This is the first layer in the OSI model. It refers to a layer that outlines electrical devices along with their design characteristics. Its main function is to outline links, which lie between transmission media and devices. These transmission means include optical cables as well as copper, among others (Spurgeon 156). In the recent past, this layer has been closely linked with the Data Link layer, even though it emphasizes interaction that exists between a medium and a single device.

The devices include voltage cables, pin-layout, repeaters, and adapters that may be utilized in networking, among others. As has been stated above, the physical layer links a medium with a single device. In addition, the Physical layer is considered as the lowest of all. The physical layer performs several functions namely, establishment as well as the termination of links between communication media. This helps in allowing communication between devices in the physical layer. The physical layer also performs other functions that include defining hardware specifications, signaling as well as encoding, among others.

In addition, the Physical layer conducts the transmission of data as well as its reception. It is quite important to note that the physical layer forms the main domain for network designs that relate to hardware. This is sometimes known as topology and design. In essence, the physical layer deals with issues that entail the defining of connectors, network interface, among other hardware devices. In addition, it transforms into signals, data, which is in bits. Essentially, the physical layer is usually abbreviated as “PHY” and is considered important because of its functions. Moreover, Data can only be physically moved via network interface through a physical layer (Kozierok 1).

The physical and logical circuits in networking

Physical and logical circuits describe the kind of network topology used in networking. Network topology can be defined as a layout of patterns or interconnections consisting of different elements, nodes, or links in a computer (Breyer and Riley 107). The topology network is divided into two categories namely physical and logical topologies or circuits (Kozierok 1). Physical topologies or circuits are designs of networking that are tangible and consist of devices, installation of cables as well as location. On the other hand, logical topologies refer to a process of data transfer through a network. In essence, logical topology usually links with a basic network as opposed to a physical network that links to the core network (Tanenbaum 274-275).

Multiplexing

Multiplexing refers to a process by which multiple digital or analog signals are conglomerated into a single signal via a shared network. Multiplexing is sometimes known as muxing and is widely utilized in computer networks as well as in telecommunication. This is usually utilized for digital streams of data as well as analog multiple message signals. A sheer example of the same in telecommunication is commonly observed when making multiple telephone calls through a single wire.

This kind of transmission is usually done through communication media (Stallings 137-138). The latter can be a physical communication medium. It is quite important to note that multiplexing divides the low-level channel of communication into various high-level channels of communication.
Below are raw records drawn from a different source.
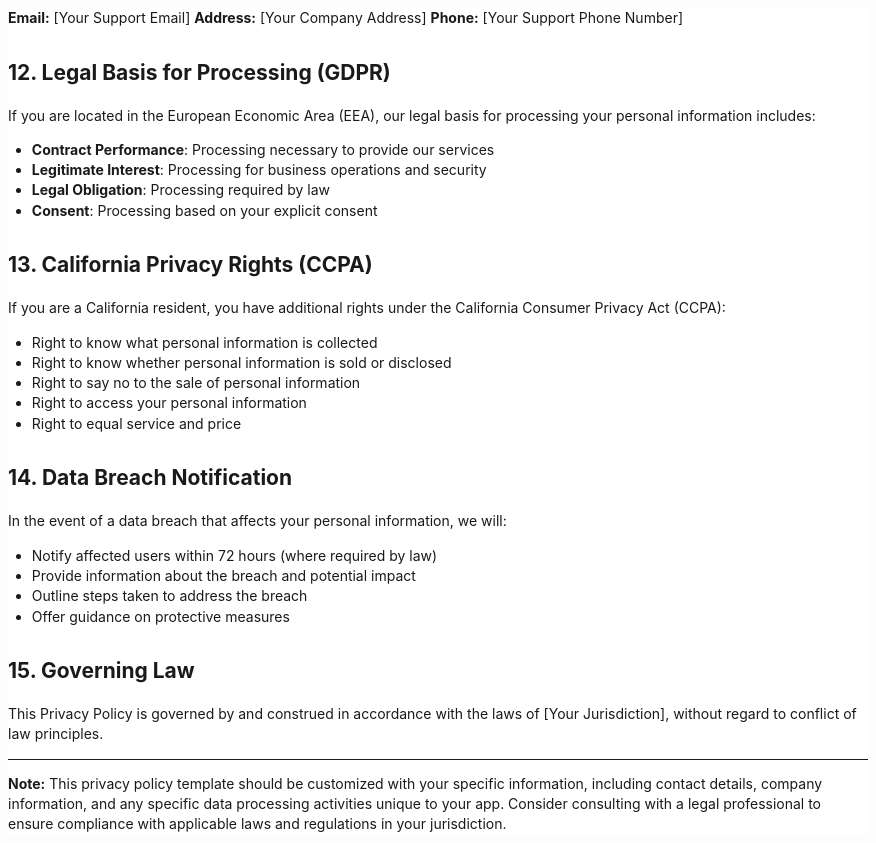 **Email:** [Your Support Email]
**Address:** [Your Company Address]
**Phone:** [Your Support Phone Number]

## 12. Legal Basis for Processing (GDPR)

If you are located in the European Economic Area (EEA), our legal basis for processing your personal information includes:
- **Contract Performance**: Processing necessary to provide our services
- **Legitimate Interest**: Processing for business operations and security
- **Legal Obligation**: Processing required by law
- **Consent**: Processing based on your explicit consent

## 13. California Privacy Rights (CCPA)

If you are a California resident, you have additional rights under the California Consumer Privacy Act (CCPA):
- Right to know what personal information is collected
- Right to know whether personal information is sold or disclosed
- Right to say no to the sale of personal information
- Right to access your personal information
- Right to equal service and price

## 14. Data Breach Notification

In the event of a data breach that affects your personal information, we will:
- Notify affected users within 72 hours (where required by law)
- Provide information about the breach and potential impact
- Outline steps taken to address the breach
- Offer guidance on protective measures

## 15. Governing Law

This Privacy Policy is governed by and construed in accordance with the laws of [Your Jurisdiction], without regard to conflict of law principles.

---

**Note:** This privacy policy template should be customized with your specific information, including contact details, company information, and any specific data processing activities unique to your app. Consider consulting with a legal professional to ensure compliance with applicable laws and regulations in your jurisdiction.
These are commonly known as high-level logical channels. The logical channels are made in such a manner that each relates to either data or message signal.

On the other hand, for one to get original channels, through the receiver, the reversal process must be done; this process is usually referred to as demultiplexing. In addition, multiplexing is commonly utilized in data networks. This is usually done to enable the sending of multiple data from multiple or many sources via a single line known as the physical layer. Besides, multiplexing is always used in concurrence with dark fiber, along with SONET (Rodriquez 1).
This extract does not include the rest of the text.